On the other hand, in an apparatus having vector fonts, the vector font corresponding to one character which is fundamentally prepared can be variably magnified (enlarged or reduced) to various sizes and output or can be modified and output. Such an apparatus is shown in, e.g., Japanese Patent Application No. 60-87516 (U.S. Ser. No. 854,193 filed Apr. 21, 1986) and Japanese Patent Application No. 60-222937 (U.S. Ser. No. 914,733 filed Oct. 2, 1986). Further, there is also proposed an apparatus in which once a vector font has been set to specified coordinates, the vector font having a synthetic shadow effect by painting, blanking, and various kinds of hatching patterns (line shadow, irregular pattern) can be output (refer to Japanese Patent Application No. 60-222938 (U.S. Ser. No. 914,150 filed Oct. 1, 1986)).
However, in the modified outputs of the vector font as mentioned above, it is necessary to set various parameters to the contour process and shadow process for one character.
FIG. 6 is a diagrammatical view for explaining a screen to set the foregoing vector font parameters.
In this diagram, reference numeral 31 denotes a vector font (which reads "ji" and means "character") which is constituted by contour process information 32, shadow information 33, and the like. The contour process information 32 comprises: type parameters 34a to 34c; hatching parameters 35a to 35c; an outline parameter 36; a bold amount parameter 37; a flat amount parameter 38; a tilt amount parameter 39; and the like. The shadow information 33 comprises a continuous parameter 40, a discontinuous parameter 41, and the like. The shadow parameter consists of a hatching parameter 42a, a shadow amount parameter 42b, and the like.
To display the vector font 31, after the type parameters 34a and 34c were instructed by input means, the hatching parameter 35a is set to white, the hatching parameter 35c is set to gray, the outline parameter 36 is set to black, the flat amount parameter 38 is set to 60%, and the tilt amount parameter 39 is set to +15.degree. in the x-direction. After completion of these designating processes, the vector font is generated.

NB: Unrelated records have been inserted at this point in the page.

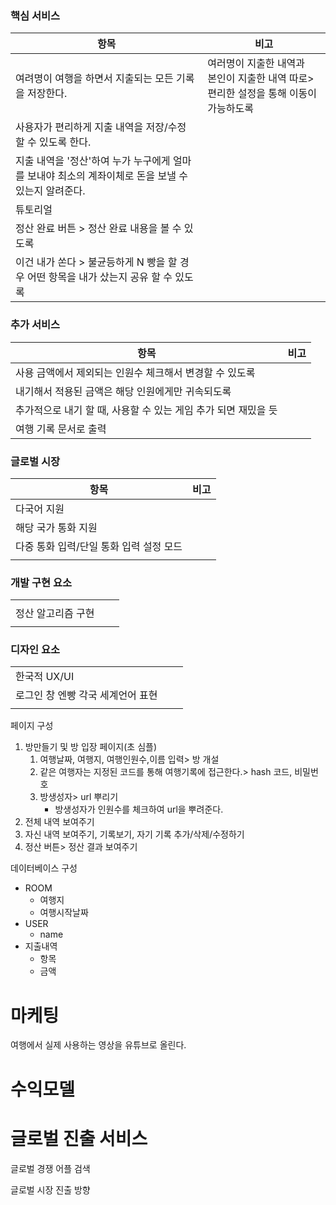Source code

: ### 핵심 서비스

| 항목                                                         | 비고                                                         |
| ------------------------------------------------------------ | ------------------------------------------------------------ |
| 여려명이 여행을 하면서 지출되는 모든 기록을 저장한다.        | 여러명이 지출한 내역과<br />본인이 지출한 내역 따로> 편리한 설정을 통해 이동이 가능하도록 |
| 사용자가 편리하게 지출 내역을 저장/수정 할 수 있도록 한다.   |                                                              |
| 지출 내역을 '정산'하여 누가 누구에게 얼마를 보내야 최소의 계좌이체로 돈을 보낼 수 있는지 알려준다. |                                                              |
| 튜토리얼                                                     |                                                              |
| 정산 완료 버튼 > 정산 완료 내용을 볼 수 있도록               |                                                              |
| 이건 내가 쏜다 > 불균등하게 N 빵을 할 경우 어떤 항목을 내가 샀는지 공유 할 수 있도록 |                                                              |



### 추가 서비스

| 항목                                                         | 비고 |
| ------------------------------------------------------------ | ---- |
| 사용 금액에서 제외되는 인원수 체크해서 변경할 수 있도록      |      |
| 내기해서 적용된 금액은 해당 인원에게만 귀속되도록            |      |
| 추가적으로 내기 할 때, 사용할 수 있는 게임 추가 되면 재밌을 듯 |      |
| 여행 기록 문서로 출력                                        |      |



### 글로벌 시장

| 항목                                    | 비고 |
| --------------------------------------- | ---- |
| 다국어 지원                             |      |
| 해당 국가 통화 지원                     |      |
| 다중 통화 입력/단일 통화 입력 설정 모드 |      |
|                                         |      |



### 개발 구현 요소

|                    |      |      |
| ------------------ | ---- | ---- |
|                    |      |      |
| 정산 알고리즘 구현 |      |      |
|                    |      |      |



### 디자인 요소

|                                   |      |      |
| --------------------------------- | ---- | ---- |
| 한국적 UX/UI                      |      |      |
| 로그인 창 엔빵 각국 세계언어 표현 |      |      |
|                                   |      |      |





페이지 구성

1. 방만들기 및 방 입장 페이지(초 심플)
   1. 여행날짜, 여행지, 여행인원수,이름 입력> 방 개설
   2. 같은 여행자는 지정된 코드를 통해 여행기록에 접근한다.> hash 코드, 비밀번호
   3. 방생성자> url 뿌리기
      - 방생성자가 인원수를 체크하여 url을 뿌려준다.
2. 전체 내역 보여주기
3. 자신 내역 보여주기, 기록보기, 자기 기록 추가/삭제/수정하기
4. 정산 버튼> 정산 결과 보여주기



데이터베이스 구성

- ROOM
  - 여행지
  - 여행시작날짜
- USER
  - name
- 지출내역
  - 항목
  - 금액



# 마케팅

여행에서 실제 사용하는 영상을 유튜브로 올린다.



# 수익모델





# 글로벌 진출 서비스

글로벌 경쟁 어플 검색

글로벌 시장 진출 방향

As explained above, a desired vector font modification cannot be performed unless various necessary parameters are set. Therefore, with reference to a manual, an operator needs to successively designate the parameters of percentages of enlargement and reduction, tilting direction, tilt percentage, and the like, the painting, blanking, and hatching patterns, and parameters of angle, width, and the like of a shadow. There is a problem such that these designating operations are troublesome even for an experienced operator. On the other hand, there is a case where the sense of design is necessary to set the parameters. In such a case, there is a problem such that an unexperienced operator can generate a vector font which meets the final image only after he repeated the trial and error.
On the other hand, as a feature of vector fonts, figure or character data can be fundamentally arbitrarily changed. For example, a character size can be modified for enlargement, reduction, elongation, widening, or the like and the resultant character can be output. However, for example, in order to magnify the character data which has once been input at a certain character size, the character size needs to be set every time by a method whereby, for example, an enlargement or reduction percentage or a long size or flat size percentage is input by keys or the like. On the other hand, in most of ordinary word processors, only fixed modifications such as four-time enlargement, vertically-double enlargement, and the like can be realized.
Therefore, when an operator wants to magnify existing character data to an arbitrary size, he must presume the magnification corresponding to a desired size and then set it.
An example is shown. As shown in FIG. 7A, it is assumed that character data of 64 points (which reads "kin-en" and means "No smoking") is written in a rectangle. When the character in this rectangle is to be reduced to fit in a rectangle of a size as shown in FIG. 7E, the operator presumes that the magnification of the character data which will be written in the rectangle of FIG. 7E will be 0.80 times in both of the directions of x and y axes as reproduced in FIG. 7B. Then, the operator inputs and sets this magnification by using a keyboard. However, since the characters are too large (FIG. 7B), the operator resets the magnification to 0.70 time in both of the directions of x and y axes as shown in FIG. 7C in a manner similar to the above. However, since the characters are too small in this case, the magnification is reset to 0.75 times in both directions of x and y axes as shown in FIG. 7D. Finally, the character data of the desired size is obtained. Although not shown, each time-such operations are executed, it is necessary to perform a plurality of operations to access a window for setting the magnification, to input the magnification by the keys, and the like.
In this manner, in order to magnify the character data to an arbitrary size, the character data of an object size cannot be derived if trial and error are not repeated.